Repeat the entries without change, omitting the pictures.

** MATERIAL FOR THIS TASK follows **

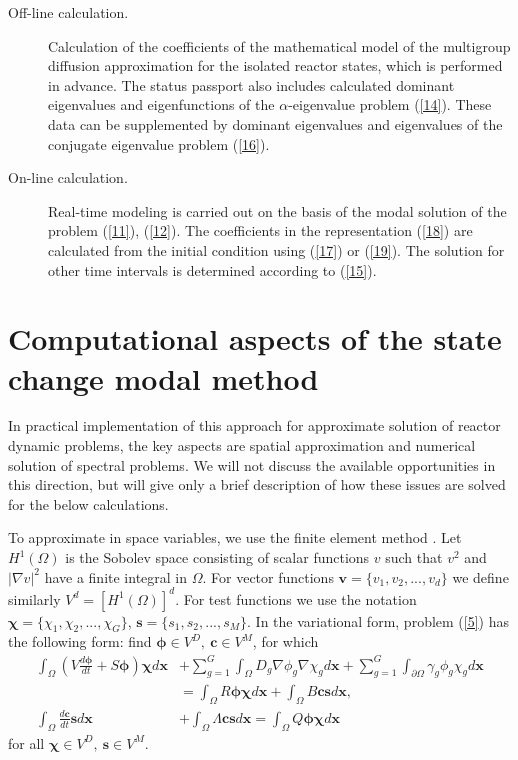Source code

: \documentclass[authoryear]{elsarticle}
\begin{document}
\begin{description}
 \item[Off-line calculation.] Calculation of the coefficients of the mathematical model of the multigroup diffusion approximation for the isolated reactor states, which is performed in advance. The status passport also includes calculated dominant eigenvalues and eigenfunctions of the  $\alpha$-eigenvalue problem (\ref{14}). 
These data can be supplemented by dominant eigenvalues and eigenvalues of the conjugate eigenvalue problem (\ref{16}).
 \item[On-line calculation.] Real-time modeling is carried out on the basis of the modal solution of the problem  (\ref{11}), (\ref{12}).
The coefficients in the representation  (\ref{18}) are calculated from the initial condition using (\ref{17})
or (\ref{19}). The solution for other time intervals is determined according to (\ref{15}).   
\end{description}  

\section{Computational aspects of the state change modal method} 

In practical implementation of this approach for approximate solution of reactor dynamic problems, the key aspects are spatial approximation and numerical solution of spectral problems. We will not discuss the available opportunities in this direction, but will give only a brief description of how these issues are solved for the below calculations. 

To approximate in space variables, we use the finite element method  \citep{brenner,quarteroni}. 
Let $H^1(\Omega)$ is the Sobolev space consisting of scalar functions $v$ such that  $v^2$ and  $\vert\nabla v\vert^2$ have a finite integral in  $\Omega$. For vector functions  $\bm v = \{v_1, v_2, ..., v_d\}$ we define similarly  $V^d = [H^1(\Omega)]^d$.  
For test functions we use the notation  $\bm \chi = \{\chi_1, \chi_2, ..., \chi_G\}$,
$\bm s = \{s_1, s_2, ..., s_M\}$. 
In the variational form, problem  (\ref{5}) has the following form: find $\bm \phi \in V^D, \ \bm c \in V^M$, for which
\begin{equation}\label{20}
\begin{split}
 \int_\Omega \left (V \frac{d \bm\phi}{d t} + S\bm \phi \right )\bm \chi  d\bm x 
 & + \sum_{g=1}^{G} \int_\Omega D_g\nabla \phi_g \nabla \chi_g  d\bm x 
 + \sum_{g=1}^{G} \int_{\partial \Omega} \gamma_g \phi_g \chi_g  d\bm x \\
 & = \int_\Omega R \bm \phi\bm \chi d\bm x + \int_\Omega B\bm c\bm s d\bm x, \\
 \int_\Omega \frac{d \bm{c}}{d t} \bm s d\bm x 
 &+ \int_\Omega \Lambda \bm{c} \bm s d\bm x = \int_\Omega Q \bm{\phi} \bm \chi d\bm x
\end{split}
\end{equation}
for all $\bm \chi  \in V^D, \ \bm s \in V^M$.
\end{document}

** End of MATERIAL FOR THIS TASK **

» ANSWER SPACE:
Source code

: \documentclass[authoryear]{elsarticle}
\begin{document}
\begin{description}
 \item[Off-line calculation.] Calculation of the coefficients of the mathematical model of the multigroup diffusion approximation for the isolated reactor states, which is performed in advance. The status passport also includes calculated dominant eigenvalues and eigenfunctions of the  $\alpha$-eigenvalue problem (\ref{14}). 
These data can be supplemented by dominant eigenvalues and eigenvalues of the conjugate eigenvalue problem (\ref{16}).
 \item[On-line calculation.] Real-time modeling is carried out on the basis of the modal solution of the problem  (\ref{11}), (\ref{12}).
The coefficients in the representation  (\ref{18}) are calculated from the initial condition using (\ref{17})
or (\ref{19}). The solution for other time intervals is determined according to (\ref{15}).   
\end{description}  

\section{Computational aspects of the state change modal method} 

In practical implementation of this approach for approximate solution of reactor dynamic problems, the key aspects are spatial approximation and numerical solution of spectral problems. We will not discuss the available opportunities in this direction, but will give only a brief description of how these issues are solved for the below calculations. 

To approximate in space variables, we use the finite element method  \citep{brenner,quarteroni}. 
Let $H^1(\Omega)$ is the Sobolev space consisting of scalar functions $v$ such that  $v^2$ and  $\vert\nabla v\vert^2$ have a finite integral in  $\Omega$. For vector functions  $\bm v = \{v_1, v_2, ..., v_d\}$ we define similarly  $V^d = [H^1(\Omega)]^d$.  
For test functions we use the notation  $\bm \chi = \{\chi_1, \chi_2, ..., \chi_G\}$,
$\bm s = \{s_1, s_2, ..., s_M\}$. 
In the variational form, problem  (\ref{5}) has the following form: find $\bm \phi \in V^D, \ \bm c \in V^M$, for which
\begin{equation}\label{20}
\begin{split}
 \int_\Omega \left (V \frac{d \bm\phi}{d t} + S\bm \phi \right )\bm \chi  d\bm x 
 & + \sum_{g=1}^{G} \int_\Omega D_g\nabla \phi_g \nabla \chi_g  d\bm x 
 + \sum_{g=1}^{G} \int_{\partial \Omega} \gamma_g \phi_g \chi_g  d\bm x \\
 & = \int_\Omega R \bm \phi\bm \chi d\bm x + \int_\Omega B\bm c\bm s d\bm x, \\
 \int_\Omega \frac{d \bm{c}}{d t} \bm s d\bm x 
 &+ \int_\Omega \Lambda \bm{c} \bm s d\bm x = \int_\Omega Q \bm{\phi} \bm \chi d\bm x
\end{split}
\end{equation}
for all $\bm \chi  \in V^D, \ \bm s \in V^M$.
\end{document}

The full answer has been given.